Morote 諸手

Morote 諸手 means “both hands,” “all hands,” or “reinforced hands,” with both hands applied to one point. Unlike ryōte (両手), which simply means “both hands together,” morote implies reinforcement, strength, and doubling power. Two hands reinforce one thing: one wrist, one arm, one grip, one thrust, one side of the opponent’s body, one weapon action. It always implies a doubling of force, not symmetrical use.

Related Terms

  • Morote-dori (諸手取り) – Both hands grab one of the opponent’s wrists/forearms. This is not ryōte-dori (両手取り), which grabs both wrists.
  • Morote-seoi-nage (諸手背負投) – Two-hand reinforced shoulder throw (judo). Both hands reinforce the kuzushi (off-balancing) and control of one side of uke’s body.
  • Morote-tsuki (諸手突き) – Two-hand reinforced thrust. Used in: jōdō, spear arts, kenjutsu (reinforced tsuki), karate weapon kata (bōjutsu). The thrust is strengthened by gathering both hands to drive one point forward.
  • Morote-uke / Morote-komi – Reinforced block / reinforced receiving action.

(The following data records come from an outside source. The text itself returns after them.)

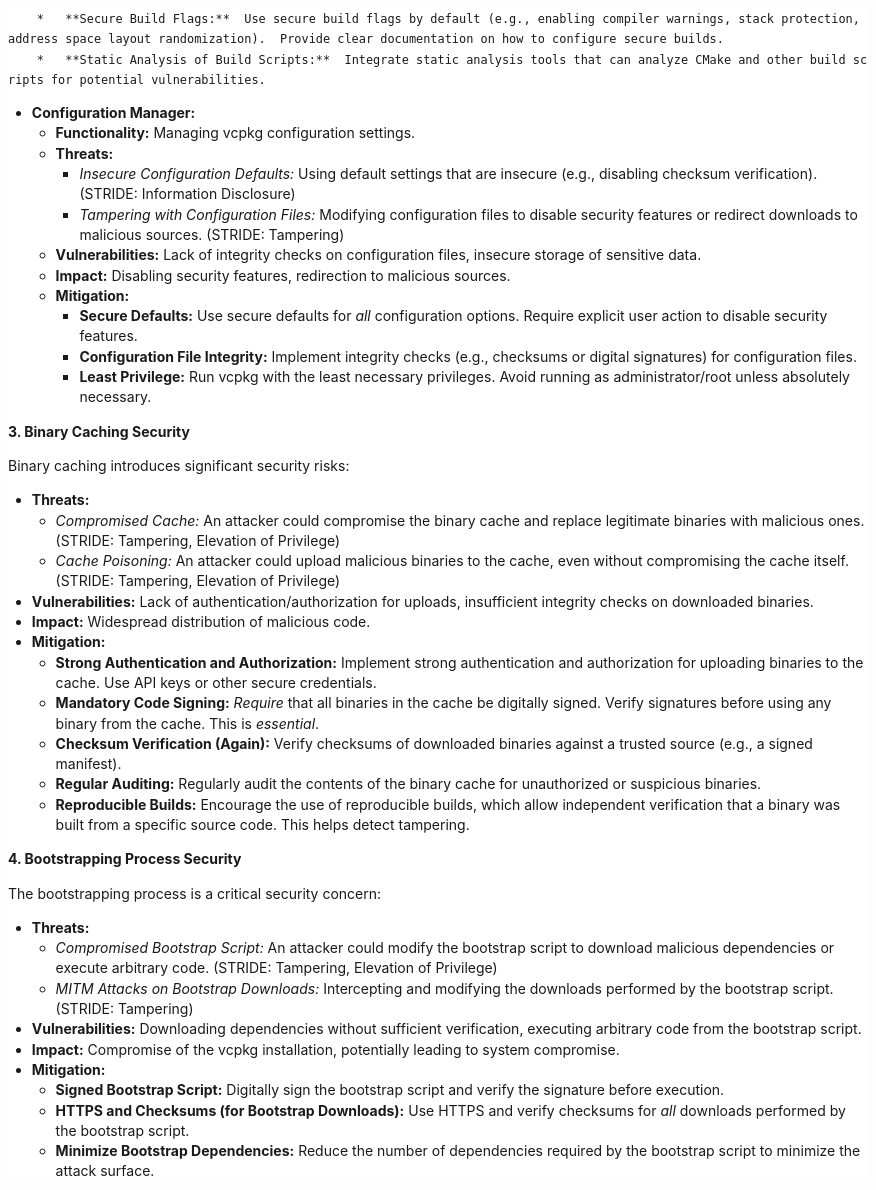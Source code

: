         *   **Secure Build Flags:**  Use secure build flags by default (e.g., enabling compiler warnings, stack protection, address space layout randomization).  Provide clear documentation on how to configure secure builds.
        *   **Static Analysis of Build Scripts:**  Integrate static analysis tools that can analyze CMake and other build scripts for potential vulnerabilities.

*   **Configuration Manager:**
    *   **Functionality:** Managing vcpkg configuration settings.
    *   **Threats:**
        *   *Insecure Configuration Defaults:*  Using default settings that are insecure (e.g., disabling checksum verification). (STRIDE: Information Disclosure)
        *   *Tampering with Configuration Files:*  Modifying configuration files to disable security features or redirect downloads to malicious sources. (STRIDE: Tampering)
    *   **Vulnerabilities:**  Lack of integrity checks on configuration files, insecure storage of sensitive data.
    *   **Impact:**  Disabling security features, redirection to malicious sources.
    *   **Mitigation:**
        *   **Secure Defaults:**  Use secure defaults for *all* configuration options.  Require explicit user action to disable security features.
        *   **Configuration File Integrity:**  Implement integrity checks (e.g., checksums or digital signatures) for configuration files.
        *   **Least Privilege:**  Run vcpkg with the least necessary privileges.  Avoid running as administrator/root unless absolutely necessary.

**3. Binary Caching Security**

Binary caching introduces significant security risks:

*   **Threats:**
    *   *Compromised Cache:*  An attacker could compromise the binary cache and replace legitimate binaries with malicious ones. (STRIDE: Tampering, Elevation of Privilege)
    *   *Cache Poisoning:*  An attacker could upload malicious binaries to the cache, even without compromising the cache itself. (STRIDE: Tampering, Elevation of Privilege)
*   **Vulnerabilities:**  Lack of authentication/authorization for uploads, insufficient integrity checks on downloaded binaries.
*   **Impact:**  Widespread distribution of malicious code.
*   **Mitigation:**
    *   **Strong Authentication and Authorization:**  Implement strong authentication and authorization for uploading binaries to the cache.  Use API keys or other secure credentials.
    *   **Mandatory Code Signing:**  *Require* that all binaries in the cache be digitally signed.  Verify signatures before using any binary from the cache.  This is *essential*.
    *   **Checksum Verification (Again):**  Verify checksums of downloaded binaries against a trusted source (e.g., a signed manifest).
    *   **Regular Auditing:**  Regularly audit the contents of the binary cache for unauthorized or suspicious binaries.
    *   **Reproducible Builds:**  Encourage the use of reproducible builds, which allow independent verification that a binary was built from a specific source code. This helps detect tampering.

**4. Bootstrapping Process Security**

The bootstrapping process is a critical security concern:

*   **Threats:**
    *   *Compromised Bootstrap Script:*  An attacker could modify the bootstrap script to download malicious dependencies or execute arbitrary code. (STRIDE: Tampering, Elevation of Privilege)
    *   *MITM Attacks on Bootstrap Downloads:*  Intercepting and modifying the downloads performed by the bootstrap script. (STRIDE: Tampering)
*   **Vulnerabilities:**  Downloading dependencies without sufficient verification, executing arbitrary code from the bootstrap script.
*   **Impact:**  Compromise of the vcpkg installation, potentially leading to system compromise.
*   **Mitigation:**
    *   **Signed Bootstrap Script:**  Digitally sign the bootstrap script and verify the signature before execution.
    *   **HTTPS and Checksums (for Bootstrap Downloads):**  Use HTTPS and verify checksums for *all* downloads performed by the bootstrap script.
    *   **Minimize Bootstrap Dependencies:**  Reduce the number of dependencies required by the bootstrap script to minimize the attack surface.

In karate, morote-uke is a well-known two-hand reinforced forearm block.
Term Meaning How hands behave Common use
Ryōte (両手) two hands (symmetrical) hands do the same task together grabbing wrists, holding weapons
Morote (諸手) two hands (reinforcing) both hands reinforce one point grabbing one wrist with two hands, reinforced thrusts

Translation

moro/shomany, various, all, collectively, altogether. Originally from Chinese, it implies a gathering together or multiplicity applied at once.
tehand
諸手morote = “all (your) hands applied together to one purpose.” Not in a symmetrical way (that’s ryōte), but in a reinforcing, doubling, focusing way.